Research findings point to possible difference in thinking between platform owners and developers - Analyst firm Gartner released its latest mobile handset sales data yesterday, including a chart ranking Android, Symbian, iPhone, BlackBerry and Windows Phone by smartphone sales to end users in the first quarter of 2011. The "sales" part of that is important, since many other reports of this kind focus purely on shipments.
If Gartner's figures are on the money, then 36.3m Android smartphones were sold in Q1, with Google's OS having blazed past Symbian (27.6m), putting their market share of new sales in the quarter at 36% and 27.4% respectively. Apple's iOS takes third place with 16.9m sales and a market share of 16.8%, with BlackBerry in fourth with 13m and a 12.9% share.
Gartner pegs sales of Microsoft-powered smartphones at 3.7m units for Q1, with a 3.6% market share, although the company claims that only 1.6m of those were running the new Windows Phone 7 OS, suggesting that Microsoft will have to wait for the first Nokia WP7 devices before its platform takes off.
There's plenty of food for thought (and argument) for app developers there, but actually the most interesting thing about Gartner's latest research is this comment from its principal research analyst Roberta Cozza:
"Every time a user downloads a native app to their smartphone or puts their data into a platform's cloud service, they are committing to a particular ecosystem and reducing the chances of switching to a new platform. This is a clear advantage for the current stronger ecosystem owners Apple and Google. As well as putting their devices in the context of a broader ecosystem, manufacturers must start to see their smartphones as part of a computing continuum."
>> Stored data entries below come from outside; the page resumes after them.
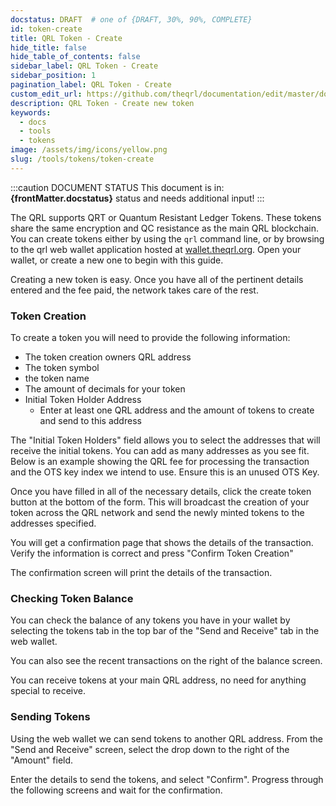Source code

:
 ```yaml
---
docstatus: DRAFT  # one of {DRAFT, 30%, 90%, COMPLETE}
id: token-create
title: QRL Token - Create
hide_title: false
hide_table_of_contents: false
sidebar_label: QRL Token - Create
sidebar_position: 1
pagination_label: QRL Token - Create
custom_edit_url: https://github.com/theqrl/documentation/edit/master/docs/basics/what-is-qrl.md
description: QRL Token - Create new token
keywords:
  - docs
  - tools
  - tokens
image: /assets/img/icons/yellow.png
slug: /tools/tokens/token-create
---
```


:::caution DOCUMENT STATUS 
<span>This document is in: <b>{frontMatter.docstatus}</b> status and needs additional input!</span>
:::

The QRL supports QRT or Quantum Resistant Ledger Tokens. These tokens share the same encryption and QC resistance as the main QRL blockchain. You can create tokens either by using the `qrl` command line, or by browsing to the qrl web wallet application hosted at [wallet.theqrl.org](https://wallet.theqrl.org). Open your wallet, or create a new one to begin with this guide.

Creating a new token is easy. Once you have all of the pertinent details entered and the fee paid, the network takes care of the rest. 

### Token Creation

To create a token you will need to provide the following information:
* The token creation owners QRL address
* The token symbol
* the token name
* The amount of decimals for your token
* Initial Token Holder Address
    * Enter at least one QRL address and the amount of tokens to create and send to this address

The "Initial Token Holders" field allows you to select the addresses that will receive the initial tokens. You can add as many addresses as you see fit. Below is an example showing the QRL fee for processing the transaction and the OTS key index we intend to use. Ensure this is an unused OTS Key.

Once you have filled in all of the necessary details, click the create token button at the bottom of the form. This will broadcast the creation of your token across the QRL network and send the newly minted tokens to the addresses specified.

You will get a confirmation page that shows the details of the transaction. Verify the information is correct and press "Confirm Token Creation"


The confirmation screen will print the details of the transaction.

### Checking Token Balance

You can check the balance of any tokens you have in your wallet by selecting the tokens tab in the top bar of the "Send and Receive" tab in the web wallet.


You can also see the recent transactions on the right of the balance screen.

You can receive tokens at your main QRL address, no need for anything special to receive.

### Sending Tokens

Using the web wallet we can send tokens to another QRL address. From the "Send and Receive" screen, select the drop down to the right of the "Amount" field.

Enter the details to send the tokens, and select "Confirm". Progress through the following screens and wait for the confirmation.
In a nutshell: apps are creating loyalty. Persuading someone to switch smartphone OS is about more than a whizzy new user interface or impressive hardware features in a new handset. It's about answering the question "Which of the apps I use now are available on your platform, and for the ones that aren't, what have you got that's better?"
This is partly why the iPod touch is such an important device for Apple, acting as a gateway device to the iPhone for owners of other smartphones – and particularly for the children whose parents are buying them an iPod touch in lieu of a DS or PSP.
The fact that apps create loyalty is also why Microsoft (and others, but it's being the most open about it) are fiercely courting the top iOS developers to bring their apps to its platform. Witness its soon-to-launch Must Have Games promotion on Windows Phone 7, which includes Doodle Jump, Plants Vs Zombies and Angry Birds.
Creating loyalty isn't just about matching what Apple and Google have on their app stores, though. Every platform owner is keen to have unique apps and games, whether through their own features (Xbox Live being Microsoft's example), or through developers making use of their APIs to add platform-specific features. RIM wants BlackBerry developers to make "Super Apps", for example, while Microsoft wants Windows Phone 7 apps to conform to its platform's visual aesthetic.
The conflict may come with developers who want to launch their apps across as many different smartphones as possible with the minimum of porting hassles. Or to put it another way, developers are focused on creating a loyal base of users for their apps, more than reworking those apps to help create loyalty to particular platforms.